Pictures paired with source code
BEGIN
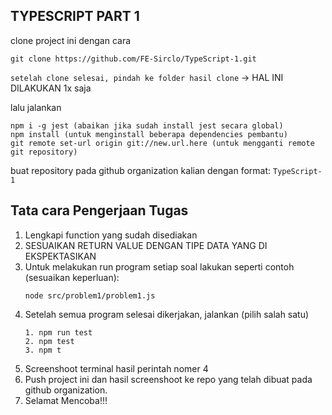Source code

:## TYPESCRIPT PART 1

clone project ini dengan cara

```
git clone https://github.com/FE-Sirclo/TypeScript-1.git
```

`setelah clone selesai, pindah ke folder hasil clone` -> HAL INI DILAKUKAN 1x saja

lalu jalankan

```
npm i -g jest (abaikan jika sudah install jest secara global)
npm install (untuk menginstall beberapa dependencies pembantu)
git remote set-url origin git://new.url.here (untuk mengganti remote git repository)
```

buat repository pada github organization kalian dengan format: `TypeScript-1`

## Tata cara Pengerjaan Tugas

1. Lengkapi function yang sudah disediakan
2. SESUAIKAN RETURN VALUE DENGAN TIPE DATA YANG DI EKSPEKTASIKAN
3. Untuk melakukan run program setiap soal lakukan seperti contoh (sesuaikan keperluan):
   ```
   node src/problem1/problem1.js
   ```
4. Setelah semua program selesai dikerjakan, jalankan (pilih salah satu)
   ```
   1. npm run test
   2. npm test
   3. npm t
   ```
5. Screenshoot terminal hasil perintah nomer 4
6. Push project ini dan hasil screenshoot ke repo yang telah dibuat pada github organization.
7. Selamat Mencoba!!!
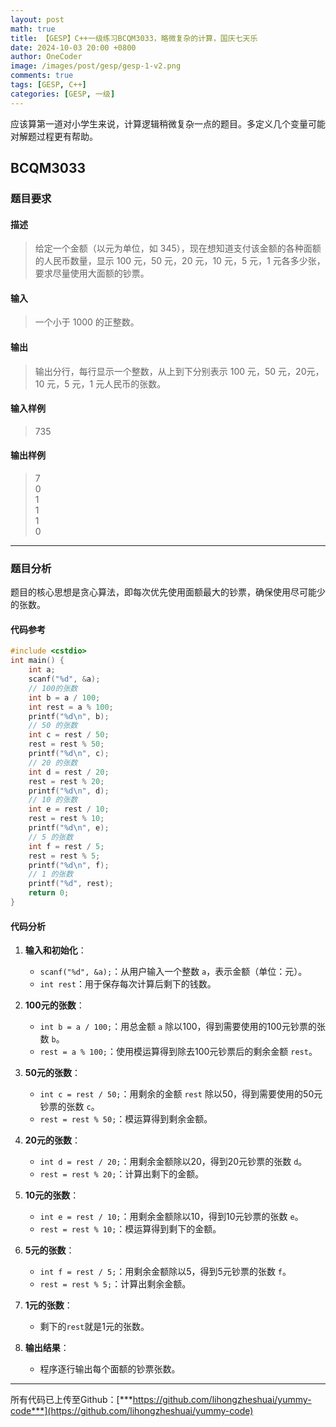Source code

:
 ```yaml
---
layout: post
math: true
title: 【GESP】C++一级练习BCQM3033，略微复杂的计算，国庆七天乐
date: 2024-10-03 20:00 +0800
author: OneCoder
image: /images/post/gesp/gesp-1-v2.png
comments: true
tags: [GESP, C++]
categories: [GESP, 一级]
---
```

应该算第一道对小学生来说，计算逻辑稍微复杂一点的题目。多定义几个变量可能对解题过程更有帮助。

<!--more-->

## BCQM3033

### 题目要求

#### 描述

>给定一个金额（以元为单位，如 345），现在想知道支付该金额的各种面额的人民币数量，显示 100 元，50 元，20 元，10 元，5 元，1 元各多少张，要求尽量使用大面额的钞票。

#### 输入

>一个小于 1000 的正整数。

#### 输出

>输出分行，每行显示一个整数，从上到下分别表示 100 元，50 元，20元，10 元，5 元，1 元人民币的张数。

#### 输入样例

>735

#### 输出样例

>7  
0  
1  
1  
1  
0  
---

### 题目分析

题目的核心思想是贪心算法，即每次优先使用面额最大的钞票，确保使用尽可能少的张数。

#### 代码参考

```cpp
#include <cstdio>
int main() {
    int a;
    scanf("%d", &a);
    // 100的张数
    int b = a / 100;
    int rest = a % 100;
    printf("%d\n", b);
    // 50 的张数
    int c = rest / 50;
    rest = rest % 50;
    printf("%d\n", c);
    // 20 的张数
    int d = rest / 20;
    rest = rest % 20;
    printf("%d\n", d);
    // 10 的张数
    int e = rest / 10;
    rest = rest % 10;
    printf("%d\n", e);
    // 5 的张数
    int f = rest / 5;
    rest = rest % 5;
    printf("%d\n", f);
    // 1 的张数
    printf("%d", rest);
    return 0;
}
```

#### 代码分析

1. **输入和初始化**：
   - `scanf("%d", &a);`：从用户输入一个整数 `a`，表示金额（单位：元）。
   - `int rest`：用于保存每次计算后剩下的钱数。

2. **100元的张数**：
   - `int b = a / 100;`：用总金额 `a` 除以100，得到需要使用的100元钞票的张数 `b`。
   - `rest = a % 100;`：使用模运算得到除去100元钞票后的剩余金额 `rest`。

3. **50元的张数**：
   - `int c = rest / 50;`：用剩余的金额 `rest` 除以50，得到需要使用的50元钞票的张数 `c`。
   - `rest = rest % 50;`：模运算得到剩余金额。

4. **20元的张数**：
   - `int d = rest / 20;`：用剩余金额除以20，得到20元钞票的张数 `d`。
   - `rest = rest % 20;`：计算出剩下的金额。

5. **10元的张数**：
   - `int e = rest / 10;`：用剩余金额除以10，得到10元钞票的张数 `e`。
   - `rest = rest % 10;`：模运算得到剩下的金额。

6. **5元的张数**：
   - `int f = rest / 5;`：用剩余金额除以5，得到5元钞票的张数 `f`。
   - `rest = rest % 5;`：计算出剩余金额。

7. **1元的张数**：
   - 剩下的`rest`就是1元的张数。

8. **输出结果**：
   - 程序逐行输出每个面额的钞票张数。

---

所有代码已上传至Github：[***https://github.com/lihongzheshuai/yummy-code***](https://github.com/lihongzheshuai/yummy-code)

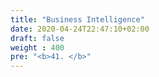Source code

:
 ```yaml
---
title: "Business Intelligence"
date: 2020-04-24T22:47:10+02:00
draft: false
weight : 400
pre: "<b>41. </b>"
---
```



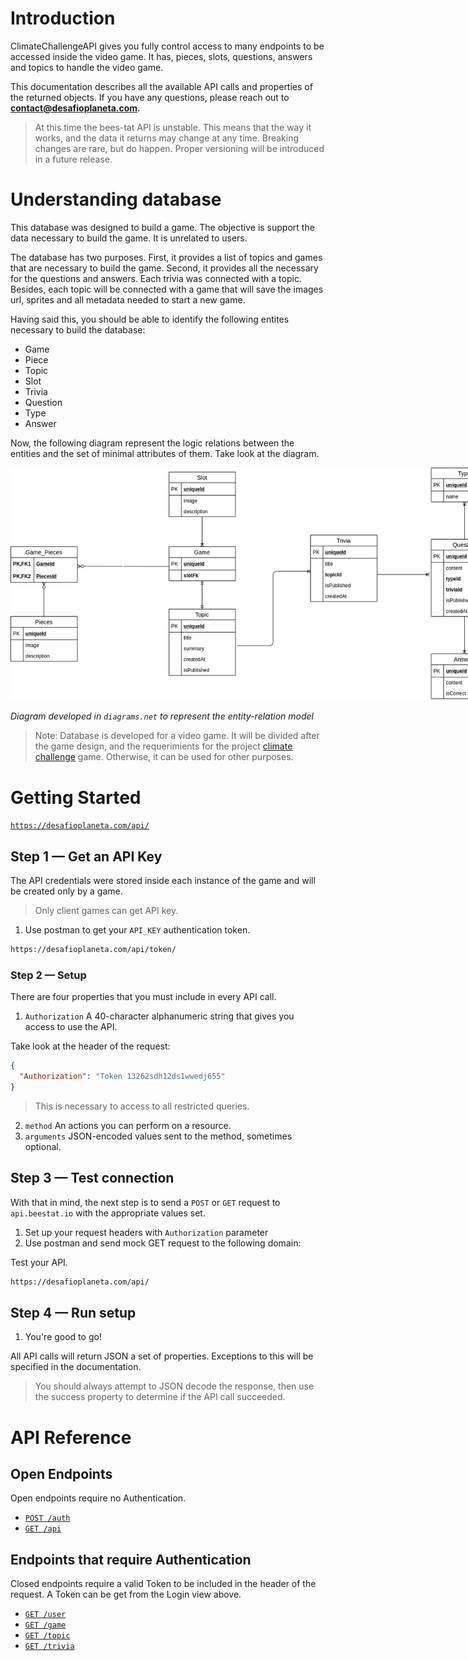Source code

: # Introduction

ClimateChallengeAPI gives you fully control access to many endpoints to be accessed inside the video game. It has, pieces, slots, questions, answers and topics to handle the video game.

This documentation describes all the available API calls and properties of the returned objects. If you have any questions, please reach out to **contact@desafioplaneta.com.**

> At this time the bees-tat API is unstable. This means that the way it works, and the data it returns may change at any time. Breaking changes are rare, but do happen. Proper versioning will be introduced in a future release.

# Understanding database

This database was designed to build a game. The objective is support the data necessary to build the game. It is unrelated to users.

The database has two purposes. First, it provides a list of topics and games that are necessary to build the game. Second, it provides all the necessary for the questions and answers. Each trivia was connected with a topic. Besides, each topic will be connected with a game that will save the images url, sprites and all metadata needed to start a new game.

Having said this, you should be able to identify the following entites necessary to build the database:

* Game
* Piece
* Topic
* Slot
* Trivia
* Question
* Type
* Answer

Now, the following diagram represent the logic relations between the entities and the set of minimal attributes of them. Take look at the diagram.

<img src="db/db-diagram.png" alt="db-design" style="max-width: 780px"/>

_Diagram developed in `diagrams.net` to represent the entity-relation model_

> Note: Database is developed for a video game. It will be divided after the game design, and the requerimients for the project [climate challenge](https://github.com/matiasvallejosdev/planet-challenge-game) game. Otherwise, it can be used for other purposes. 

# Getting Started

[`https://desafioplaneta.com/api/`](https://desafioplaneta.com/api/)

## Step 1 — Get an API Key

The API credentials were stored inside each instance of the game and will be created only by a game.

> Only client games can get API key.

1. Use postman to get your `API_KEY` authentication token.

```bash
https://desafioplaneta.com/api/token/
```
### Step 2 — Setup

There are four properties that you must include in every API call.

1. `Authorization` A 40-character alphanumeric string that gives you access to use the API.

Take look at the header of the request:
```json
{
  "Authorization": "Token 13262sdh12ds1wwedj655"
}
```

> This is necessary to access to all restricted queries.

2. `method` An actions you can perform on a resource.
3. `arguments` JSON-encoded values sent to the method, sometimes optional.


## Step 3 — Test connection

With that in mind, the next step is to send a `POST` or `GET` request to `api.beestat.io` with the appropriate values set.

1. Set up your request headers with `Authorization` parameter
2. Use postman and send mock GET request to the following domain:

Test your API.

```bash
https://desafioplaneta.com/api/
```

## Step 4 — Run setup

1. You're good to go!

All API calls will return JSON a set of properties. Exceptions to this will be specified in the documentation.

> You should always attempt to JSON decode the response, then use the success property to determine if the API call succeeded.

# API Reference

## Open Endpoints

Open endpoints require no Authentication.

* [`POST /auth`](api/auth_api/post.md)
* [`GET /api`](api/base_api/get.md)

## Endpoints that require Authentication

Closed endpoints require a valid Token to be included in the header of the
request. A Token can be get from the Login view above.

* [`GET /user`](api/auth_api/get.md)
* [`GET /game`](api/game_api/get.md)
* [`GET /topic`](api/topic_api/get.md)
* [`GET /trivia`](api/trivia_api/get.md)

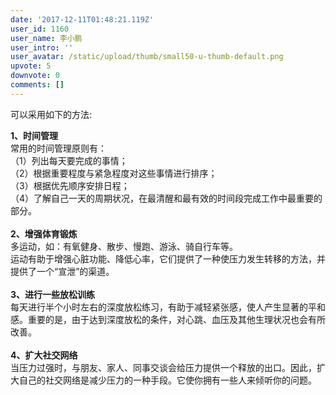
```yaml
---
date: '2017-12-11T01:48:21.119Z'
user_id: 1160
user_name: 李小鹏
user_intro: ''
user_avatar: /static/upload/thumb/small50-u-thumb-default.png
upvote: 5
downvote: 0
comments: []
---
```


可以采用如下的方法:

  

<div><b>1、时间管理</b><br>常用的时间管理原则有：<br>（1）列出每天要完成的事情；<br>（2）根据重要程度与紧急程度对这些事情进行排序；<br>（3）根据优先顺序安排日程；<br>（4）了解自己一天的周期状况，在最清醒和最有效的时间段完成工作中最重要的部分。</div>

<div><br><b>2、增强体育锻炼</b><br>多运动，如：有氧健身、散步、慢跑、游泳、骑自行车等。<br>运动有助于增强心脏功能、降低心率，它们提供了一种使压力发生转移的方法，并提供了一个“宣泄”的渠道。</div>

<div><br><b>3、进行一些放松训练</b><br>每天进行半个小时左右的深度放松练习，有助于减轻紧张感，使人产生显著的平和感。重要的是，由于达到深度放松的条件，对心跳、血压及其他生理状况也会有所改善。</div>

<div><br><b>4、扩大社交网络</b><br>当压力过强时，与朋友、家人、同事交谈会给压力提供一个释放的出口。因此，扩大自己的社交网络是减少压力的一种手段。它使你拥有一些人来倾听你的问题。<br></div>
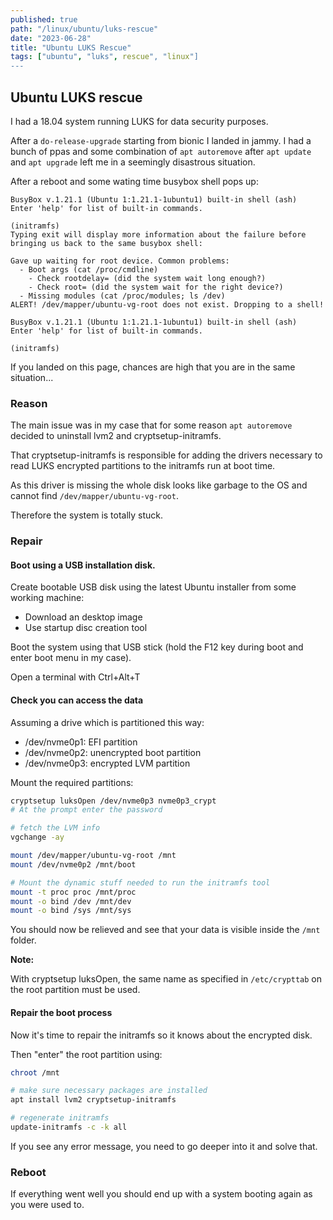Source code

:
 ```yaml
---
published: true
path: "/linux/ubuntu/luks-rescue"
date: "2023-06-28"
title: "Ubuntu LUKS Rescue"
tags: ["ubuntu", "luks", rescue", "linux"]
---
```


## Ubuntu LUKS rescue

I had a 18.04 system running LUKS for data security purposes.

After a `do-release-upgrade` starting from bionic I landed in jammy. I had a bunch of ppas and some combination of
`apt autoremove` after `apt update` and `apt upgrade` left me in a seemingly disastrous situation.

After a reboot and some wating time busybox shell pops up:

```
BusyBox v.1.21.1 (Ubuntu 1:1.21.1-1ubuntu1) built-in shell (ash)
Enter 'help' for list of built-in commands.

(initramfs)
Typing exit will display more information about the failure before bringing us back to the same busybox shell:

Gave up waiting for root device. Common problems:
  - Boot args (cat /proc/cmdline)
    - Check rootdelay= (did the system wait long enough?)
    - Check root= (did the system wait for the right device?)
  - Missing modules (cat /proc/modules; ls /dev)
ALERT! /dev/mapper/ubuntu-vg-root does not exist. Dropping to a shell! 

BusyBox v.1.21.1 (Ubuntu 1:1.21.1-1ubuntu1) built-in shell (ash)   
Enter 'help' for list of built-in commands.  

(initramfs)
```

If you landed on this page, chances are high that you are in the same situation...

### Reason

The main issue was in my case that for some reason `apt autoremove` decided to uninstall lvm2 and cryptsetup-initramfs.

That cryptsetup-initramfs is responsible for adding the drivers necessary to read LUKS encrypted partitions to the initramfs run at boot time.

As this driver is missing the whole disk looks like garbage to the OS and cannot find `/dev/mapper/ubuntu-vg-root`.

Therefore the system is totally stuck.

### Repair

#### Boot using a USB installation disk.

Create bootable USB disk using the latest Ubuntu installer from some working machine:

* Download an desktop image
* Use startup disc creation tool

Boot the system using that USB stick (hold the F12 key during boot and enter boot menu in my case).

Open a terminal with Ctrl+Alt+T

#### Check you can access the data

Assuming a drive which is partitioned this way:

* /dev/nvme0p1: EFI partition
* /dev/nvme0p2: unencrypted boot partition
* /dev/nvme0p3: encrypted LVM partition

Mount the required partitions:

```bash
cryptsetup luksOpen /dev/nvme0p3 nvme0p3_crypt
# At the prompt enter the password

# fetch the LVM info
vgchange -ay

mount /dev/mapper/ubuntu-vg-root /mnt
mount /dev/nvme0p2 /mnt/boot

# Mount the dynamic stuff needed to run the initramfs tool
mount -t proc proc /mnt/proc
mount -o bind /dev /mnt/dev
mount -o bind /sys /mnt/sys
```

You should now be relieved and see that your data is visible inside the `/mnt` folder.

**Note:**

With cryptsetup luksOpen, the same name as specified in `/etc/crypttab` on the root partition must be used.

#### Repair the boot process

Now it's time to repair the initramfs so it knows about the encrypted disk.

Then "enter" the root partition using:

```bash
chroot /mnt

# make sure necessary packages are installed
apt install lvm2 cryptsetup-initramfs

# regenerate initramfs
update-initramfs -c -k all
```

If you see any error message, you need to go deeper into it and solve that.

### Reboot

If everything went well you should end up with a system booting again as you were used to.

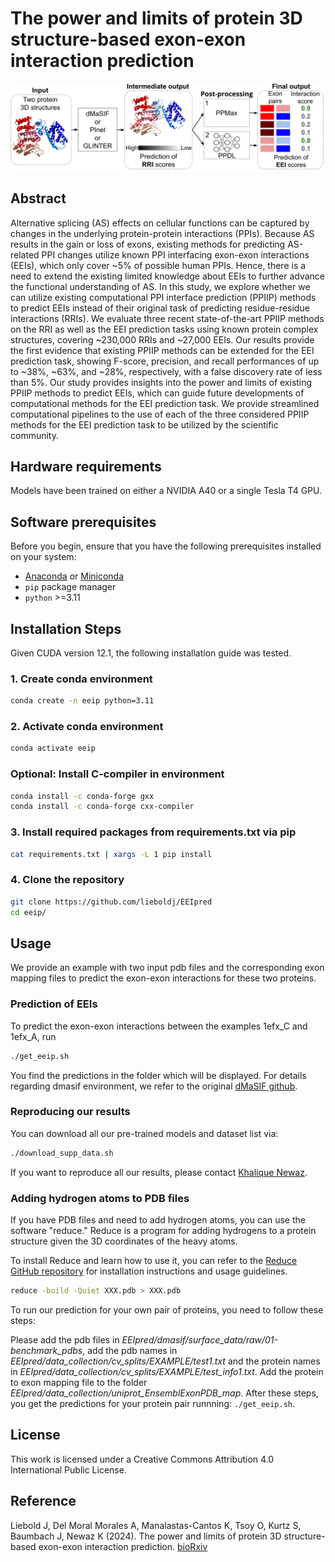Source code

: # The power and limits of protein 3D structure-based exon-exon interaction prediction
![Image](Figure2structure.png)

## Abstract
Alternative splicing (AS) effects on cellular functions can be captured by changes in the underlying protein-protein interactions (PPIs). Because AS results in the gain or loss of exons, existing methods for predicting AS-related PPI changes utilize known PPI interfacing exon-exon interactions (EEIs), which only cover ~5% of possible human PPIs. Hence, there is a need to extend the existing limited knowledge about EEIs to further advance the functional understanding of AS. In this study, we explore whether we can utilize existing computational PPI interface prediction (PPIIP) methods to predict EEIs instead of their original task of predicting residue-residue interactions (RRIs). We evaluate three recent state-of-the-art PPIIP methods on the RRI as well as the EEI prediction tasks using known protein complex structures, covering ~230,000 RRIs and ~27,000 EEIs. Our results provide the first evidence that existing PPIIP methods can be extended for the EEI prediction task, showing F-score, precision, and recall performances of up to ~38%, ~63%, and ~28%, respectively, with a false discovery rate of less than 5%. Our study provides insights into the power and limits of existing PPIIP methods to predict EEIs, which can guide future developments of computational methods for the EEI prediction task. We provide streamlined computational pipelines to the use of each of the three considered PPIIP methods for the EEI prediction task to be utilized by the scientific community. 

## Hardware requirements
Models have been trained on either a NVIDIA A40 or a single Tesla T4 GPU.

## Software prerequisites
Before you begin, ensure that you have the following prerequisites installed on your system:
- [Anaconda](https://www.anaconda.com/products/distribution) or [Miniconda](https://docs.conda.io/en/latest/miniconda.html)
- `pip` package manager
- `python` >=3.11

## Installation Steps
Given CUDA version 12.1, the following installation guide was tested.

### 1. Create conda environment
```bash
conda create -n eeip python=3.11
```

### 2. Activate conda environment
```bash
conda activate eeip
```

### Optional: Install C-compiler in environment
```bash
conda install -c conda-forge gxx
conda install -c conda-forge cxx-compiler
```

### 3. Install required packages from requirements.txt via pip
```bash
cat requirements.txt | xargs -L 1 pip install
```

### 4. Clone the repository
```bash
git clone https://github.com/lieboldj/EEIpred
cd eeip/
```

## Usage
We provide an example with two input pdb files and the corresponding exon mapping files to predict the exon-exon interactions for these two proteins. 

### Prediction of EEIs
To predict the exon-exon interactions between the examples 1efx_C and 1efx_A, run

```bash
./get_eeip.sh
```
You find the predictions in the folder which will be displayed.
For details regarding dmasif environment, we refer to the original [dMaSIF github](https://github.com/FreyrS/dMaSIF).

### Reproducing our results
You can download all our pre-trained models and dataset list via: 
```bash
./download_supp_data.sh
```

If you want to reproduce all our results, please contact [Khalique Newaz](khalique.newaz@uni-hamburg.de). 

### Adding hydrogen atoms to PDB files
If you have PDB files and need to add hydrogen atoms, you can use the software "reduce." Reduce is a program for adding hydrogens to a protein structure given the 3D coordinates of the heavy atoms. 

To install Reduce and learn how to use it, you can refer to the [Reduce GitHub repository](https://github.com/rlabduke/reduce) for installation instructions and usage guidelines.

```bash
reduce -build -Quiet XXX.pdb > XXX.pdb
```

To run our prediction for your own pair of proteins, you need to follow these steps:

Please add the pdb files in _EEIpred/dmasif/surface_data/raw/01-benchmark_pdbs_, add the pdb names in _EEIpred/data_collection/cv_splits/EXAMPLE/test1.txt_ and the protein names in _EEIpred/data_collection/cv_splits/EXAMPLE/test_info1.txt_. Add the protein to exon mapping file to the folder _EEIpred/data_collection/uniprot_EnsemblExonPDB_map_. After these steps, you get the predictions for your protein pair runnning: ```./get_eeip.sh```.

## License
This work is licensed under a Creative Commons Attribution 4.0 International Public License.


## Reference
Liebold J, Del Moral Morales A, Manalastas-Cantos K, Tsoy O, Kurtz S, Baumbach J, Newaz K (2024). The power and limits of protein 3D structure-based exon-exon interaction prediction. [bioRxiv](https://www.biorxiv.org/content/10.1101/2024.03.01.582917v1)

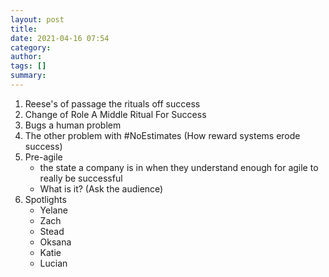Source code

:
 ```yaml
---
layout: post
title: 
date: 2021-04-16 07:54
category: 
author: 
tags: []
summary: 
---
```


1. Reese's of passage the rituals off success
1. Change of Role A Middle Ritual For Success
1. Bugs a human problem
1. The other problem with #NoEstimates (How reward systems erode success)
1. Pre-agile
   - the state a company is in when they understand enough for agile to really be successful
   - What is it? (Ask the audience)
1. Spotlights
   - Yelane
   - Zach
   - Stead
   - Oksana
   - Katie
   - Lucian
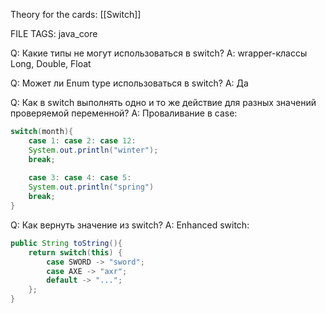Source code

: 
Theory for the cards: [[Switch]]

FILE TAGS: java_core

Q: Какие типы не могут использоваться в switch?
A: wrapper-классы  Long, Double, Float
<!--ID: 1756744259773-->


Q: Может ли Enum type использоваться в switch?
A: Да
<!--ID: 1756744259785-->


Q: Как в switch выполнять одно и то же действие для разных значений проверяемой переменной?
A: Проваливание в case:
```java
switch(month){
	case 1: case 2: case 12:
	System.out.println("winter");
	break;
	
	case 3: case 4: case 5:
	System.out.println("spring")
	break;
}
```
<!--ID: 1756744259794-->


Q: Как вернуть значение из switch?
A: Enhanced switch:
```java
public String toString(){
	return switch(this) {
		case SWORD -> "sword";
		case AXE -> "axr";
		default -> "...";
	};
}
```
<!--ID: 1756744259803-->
END
• **Your assignment**: From the records above, transcribe exactly the run of lines that opens with the line holding "Before you begin, ensure" and closes with the line holding "To run our prediction", both included.

• **Response**:
Before you begin, ensure that you have the following prerequisites installed on your system:
- [Anaconda](https://www.anaconda.com/products/distribution) or [Miniconda](https://docs.conda.io/en/latest/miniconda.html)
- `pip` package manager
- `python` >=3.11

## Installation Steps
Given CUDA version 12.1, the following installation guide was tested.

### 1. Create conda environment
```bash
conda create -n eeip python=3.11
```

### 2. Activate conda environment
```bash
conda activate eeip
```

### Optional: Install C-compiler in environment
```bash
conda install -c conda-forge gxx
conda install -c conda-forge cxx-compiler
```

### 3. Install required packages from requirements.txt via pip
```bash
cat requirements.txt | xargs -L 1 pip install
```

### 4. Clone the repository
```bash
git clone https://github.com/lieboldj/EEIpred
cd eeip/
```

## Usage
We provide an example with two input pdb files and the corresponding exon mapping files to predict the exon-exon interactions for these two proteins. 

### Prediction of EEIs
To predict the exon-exon interactions between the examples 1efx_C and 1efx_A, run

```bash
./get_eeip.sh
```
You find the predictions in the folder which will be displayed.
For details regarding dmasif environment, we refer to the original [dMaSIF github](https://github.com/FreyrS/dMaSIF).

### Reproducing our results
You can download all our pre-trained models and dataset list via: 
```bash
./download_supp_data.sh
```

If you want to reproduce all our results, please contact [Khalique Newaz](khalique.newaz@uni-hamburg.de). 

### Adding hydrogen atoms to PDB files
If you have PDB files and need to add hydrogen atoms, you can use the software "reduce." Reduce is a program for adding hydrogens to a protein structure given the 3D coordinates of the heavy atoms. 

To install Reduce and learn how to use it, you can refer to the [Reduce GitHub repository](https://github.com/rlabduke/reduce) for installation instructions and usage guidelines.

```bash
reduce -build -Quiet XXX.pdb > XXX.pdb
```

To run our prediction for your own pair of proteins, you need to follow these steps:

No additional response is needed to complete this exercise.